The purchase of sustainable energy products such as locally produced renewable electricity, photovoltaic systems or heat pumps are measures that allow consumers to make a significant contribution to transforming our energy systems. Yet the willingness of consumers to pay more for electricity or make energy-related investments is lagging behind what energy policy makers have expected. To counteract this problem, the SmartLoad project has developed data analysis methods that help energy retailers to promote such sustainable consumption behavior among their customers.
The project group of the University of Bamberg (Chair of Information Systems and Energy Efficient Systems), together with the two Swiss companies BEN Energy AG and Centralschweizerische Kraftwerke AG, has analyzed customer data, electricity consumption data and free geographic information. They developed a software that enables energy retailers to offer tailored tariffs and services. At the core of the solution are methods of machine learning, which automatically recognize patterns in data and enable targeted forecasts for individual customers. The solution was tested together with the energy utility in three use cases.
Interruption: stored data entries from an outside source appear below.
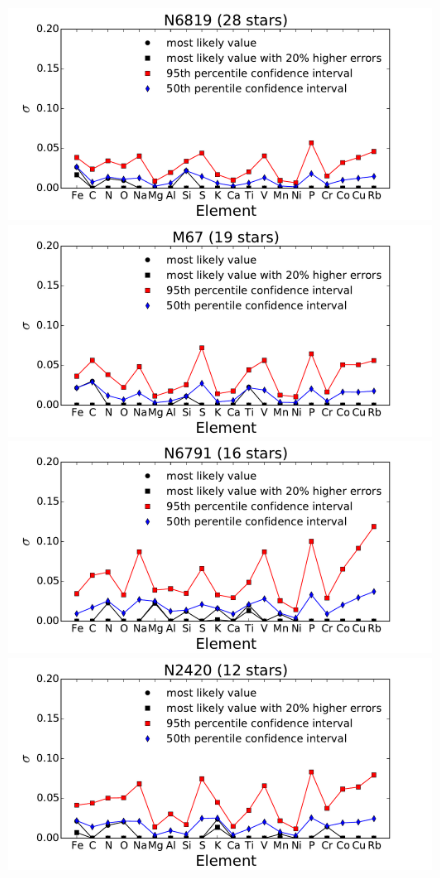 \documentclass[14pt, preprint2]{aastex6}
\begin{document}
\begin{figure}
\centering
   \includegraphics[scale=0.4]{N6819_intrinsic.pdf}
 \includegraphics[scale=0.4]{M67_intrinsic.pdf}\\
   \includegraphics[scale=0.4]{N6791_intrinsic.pdf}
     \includegraphics[scale=0.4]{N2420_intrinsic.pdf}\\

\end{figure}
\end{document}
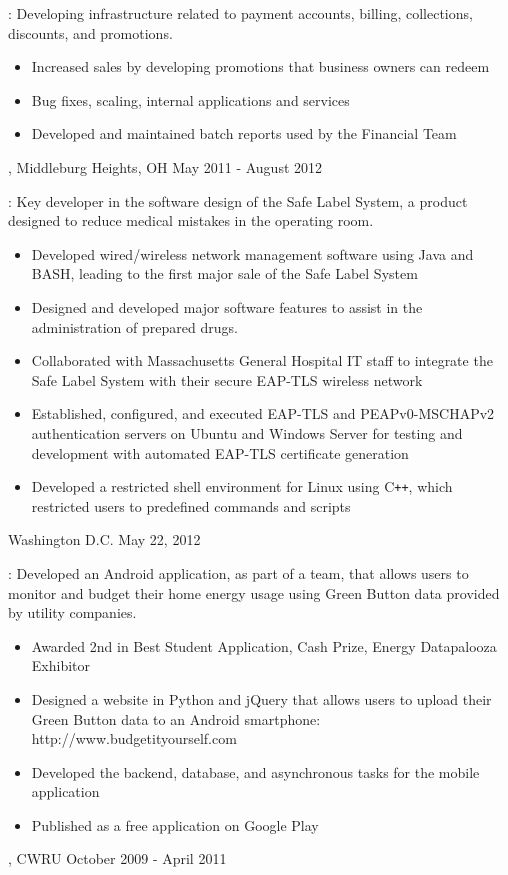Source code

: \documentclass[10pt, letterpaper]{article}
\begin{document}
\hangindent=15pt
: Developing infrastructure related to payment accounts, billing, collections, discounts,  and promotions.

\begin{itemize}
\item Increased sales by developing promotions that business owners can redeem
\item Bug fixes, scaling, internal applications and services
\item Developed and maintained batch reports used by the Financial Team
\end{itemize}

\bigskip
{},  \hfill Middleburg Heights, OH \hfill May 2011 - August 2012

\hangindent=15pt
: Key developer in the software design of the Safe Label System, a product designed to reduce medical mistakes in the operating room.

\begin{itemize}
\item Developed wired/wireless network management software using Java and BASH, leading to the first major sale of the Safe Label System
\item Designed and developed major software features to assist in the administration of prepared drugs.
\item Collaborated with Massachusetts General Hospital IT staff to integrate the Safe Label System with their secure EAP-TLS wireless network
\item Established, configured, and executed EAP-TLS and PEAPv0-MSCHAPv2 authentication servers on Ubuntu and Windows Server for testing and development with automated EAP-TLS certificate generation
\item Developed a restricted shell environment for Linux using C{}\verb!++!, which restricted users to predefined commands and scripts
\end{itemize}

\bigskip
{}  \hfill Washington D.C. \hfill May 22, 2012

\hangindent=15pt
: Developed an Android application, as part of a team, that allows users to monitor and budget their home energy usage using Green Button data provided by utility companies.

\begin{itemize}
\item Awarded 2nd in Best Student Application, Cash Prize, Energy Datapalooza Exhibitor
\item Designed a website in Python and jQuery that allows users to upload their Green Button data to an Android smartphone: http://www.budgetityourself.com
\item Developed the backend, database, and asynchronous tasks for the mobile application
\item Published as a free application on Google Play
\end{itemize}
\bigskip
{},   \hfill CWRU \hfill October 2009 - April 2011
\end{document}
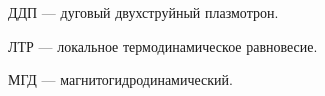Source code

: 

ДДП — дуговый двухструйный плазмотрон.

ЛТР — локальное термодинамическое равновесие.

МГД — магнитогидродинамический.
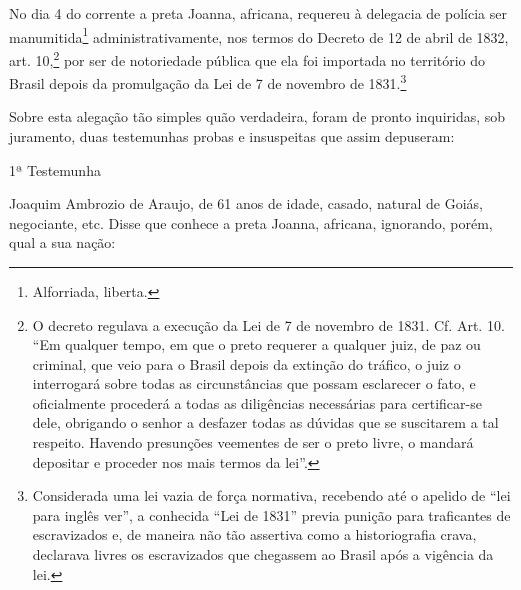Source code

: {No dia 4 do corrente a preta Joanna, africana, requereu à delegacia de
polícia ser manumitida\footnote{ Alforriada, liberta.}
administrativamente, nos termos do Decreto de 12 de abril de 1832, art.
10,\footnote{ O decreto regulava a execução da Lei de 7 de novembro de
  1831. Cf. Art. 10. ``Em qualquer tempo, em que o preto requerer a
  qualquer juiz, de paz ou criminal, que veio para o Brasil depois da
  extinção do tráfico, o juiz o interrogará sobre todas as
  circunstâncias que possam esclarecer o fato, e oficialmente procederá
  a todas as diligências necessárias para certificar-se dele, obrigando
  o senhor a desfazer todas as dúvidas que se suscitarem a tal respeito.
  Havendo presunções veementes de ser o preto livre, o mandará depositar
  e proceder nos mais termos da lei''.} por ser de notoriedade pública
que ela foi importada no território do Brasil depois da promulgação da
Lei de 7 de novembro de 1831.\footnote{ Considerada uma lei vazia de
  força normativa, recebendo até o apelido de ``lei para inglês ver'', a
  conhecida ``Lei de 1831'' previa punição para traficantes de
  escravizados e, de maneira não tão assertiva como a historiografia
  crava, declarava livres os escravizados que chegassem ao Brasil após a
  vigência da lei.}

Sobre esta alegação tão simples quão verdadeira, foram de pronto
inquiridas, sob juramento, duas testemunhas probas e insuspeitas que
assim depuseram:

1ª Testemunha

Joaquim Ambrozio de Araujo, de 61 anos de idade, casado, natural de
Goiás, negociante, etc. Disse que conhece a preta Joanna, africana,
ignorando, porém, qual a sua nação:

}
In the first application case, "energy efficiency", the research group showed that it is possible, for example, to identify households with high base load consumption and thus make targeted savings recommendations for consumers. For the two application cases "sales of local green electricity" and "sales of photovoltaic, battery storage systems, and heat pumps", sales activities were supported in such a way that particularly interested customers were identified.
The project was financially supported for 34 months as part of the ERA-Net SmartGrid Plus Initiative by the Federal Ministry of Economics and Energy (Germany) and the Federal Office of Energy (Switzerland).